Provided records:
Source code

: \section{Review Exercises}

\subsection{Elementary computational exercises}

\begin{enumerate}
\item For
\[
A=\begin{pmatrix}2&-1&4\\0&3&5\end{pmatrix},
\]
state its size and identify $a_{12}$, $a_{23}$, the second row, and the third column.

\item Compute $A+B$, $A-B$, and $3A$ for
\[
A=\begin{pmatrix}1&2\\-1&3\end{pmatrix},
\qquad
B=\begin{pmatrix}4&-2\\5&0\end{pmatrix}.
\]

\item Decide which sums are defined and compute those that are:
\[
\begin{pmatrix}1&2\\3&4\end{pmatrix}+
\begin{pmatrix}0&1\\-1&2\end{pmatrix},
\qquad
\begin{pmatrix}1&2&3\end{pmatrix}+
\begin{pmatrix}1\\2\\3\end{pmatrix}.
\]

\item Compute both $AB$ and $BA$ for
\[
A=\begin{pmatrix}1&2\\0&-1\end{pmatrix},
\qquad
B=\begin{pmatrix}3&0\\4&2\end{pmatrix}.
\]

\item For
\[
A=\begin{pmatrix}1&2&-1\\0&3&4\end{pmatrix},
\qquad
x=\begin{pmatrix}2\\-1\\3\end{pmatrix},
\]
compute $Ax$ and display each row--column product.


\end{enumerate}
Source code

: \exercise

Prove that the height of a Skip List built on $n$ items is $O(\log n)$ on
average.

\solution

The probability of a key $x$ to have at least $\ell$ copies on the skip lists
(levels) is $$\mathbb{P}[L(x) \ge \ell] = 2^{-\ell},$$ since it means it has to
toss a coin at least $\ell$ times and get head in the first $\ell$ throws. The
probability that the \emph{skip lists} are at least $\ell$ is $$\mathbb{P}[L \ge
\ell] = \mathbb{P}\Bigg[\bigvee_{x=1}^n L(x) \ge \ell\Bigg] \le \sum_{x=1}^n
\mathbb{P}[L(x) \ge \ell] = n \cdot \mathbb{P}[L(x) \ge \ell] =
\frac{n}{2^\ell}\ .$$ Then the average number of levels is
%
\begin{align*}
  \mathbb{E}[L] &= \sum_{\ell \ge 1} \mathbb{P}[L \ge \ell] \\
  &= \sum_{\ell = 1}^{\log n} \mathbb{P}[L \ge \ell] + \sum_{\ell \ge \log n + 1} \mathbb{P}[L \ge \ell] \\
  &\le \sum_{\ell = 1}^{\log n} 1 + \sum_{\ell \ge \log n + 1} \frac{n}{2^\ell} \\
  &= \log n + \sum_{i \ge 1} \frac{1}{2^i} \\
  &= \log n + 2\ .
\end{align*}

Exercise: An exact reproduction of all the records is needed.

Task answer:
Source code

: \section{Review Exercises}

\subsection{Elementary computational exercises}

\begin{enumerate}
\item For
\[
A=\begin{pmatrix}2&-1&4\\0&3&5\end{pmatrix},
\]
state its size and identify $a_{12}$, $a_{23}$, the second row, and the third column.

\item Compute $A+B$, $A-B$, and $3A$ for
\[
A=\begin{pmatrix}1&2\\-1&3\end{pmatrix},
\qquad
B=\begin{pmatrix}4&-2\\5&0\end{pmatrix}.
\]

\item Decide which sums are defined and compute those that are:
\[
\begin{pmatrix}1&2\\3&4\end{pmatrix}+
\begin{pmatrix}0&1\\-1&2\end{pmatrix},
\qquad
\begin{pmatrix}1&2&3\end{pmatrix}+
\begin{pmatrix}1\\2\\3\end{pmatrix}.
\]

\item Compute both $AB$ and $BA$ for
\[
A=\begin{pmatrix}1&2\\0&-1\end{pmatrix},
\qquad
B=\begin{pmatrix}3&0\\4&2\end{pmatrix}.
\]

\item For
\[
A=\begin{pmatrix}1&2&-1\\0&3&4\end{pmatrix},
\qquad
x=\begin{pmatrix}2\\-1\\3\end{pmatrix},
\]
compute $Ax$ and display each row--column product.


\end{enumerate}
Source code

: \exercise

Prove that the height of a Skip List built on $n$ items is $O(\log n)$ on
average.

\solution

The probability of a key $x$ to have at least $\ell$ copies on the skip lists
(levels) is $$\mathbb{P}[L(x) \ge \ell] = 2^{-\ell},$$ since it means it has to
toss a coin at least $\ell$ times and get head in the first $\ell$ throws. The
probability that the \emph{skip lists} are at least $\ell$ is $$\mathbb{P}[L \ge
\ell] = \mathbb{P}\Bigg[\bigvee_{x=1}^n L(x) \ge \ell\Bigg] \le \sum_{x=1}^n
\mathbb{P}[L(x) \ge \ell] = n \cdot \mathbb{P}[L(x) \ge \ell] =
\frac{n}{2^\ell}\ .$$ Then the average number of levels is
%
\begin{align*}
  \mathbb{E}[L] &= \sum_{\ell \ge 1} \mathbb{P}[L \ge \ell] \\
  &= \sum_{\ell = 1}^{\log n} \mathbb{P}[L \ge \ell] + \sum_{\ell \ge \log n + 1} \mathbb{P}[L \ge \ell] \\
  &\le \sum_{\ell = 1}^{\log n} 1 + \sum_{\ell \ge \log n + 1} \frac{n}{2^\ell} \\
  &= \log n + \sum_{i \ge 1} \frac{1}{2^i} \\
  &= \log n + 2\ .
\end{align*}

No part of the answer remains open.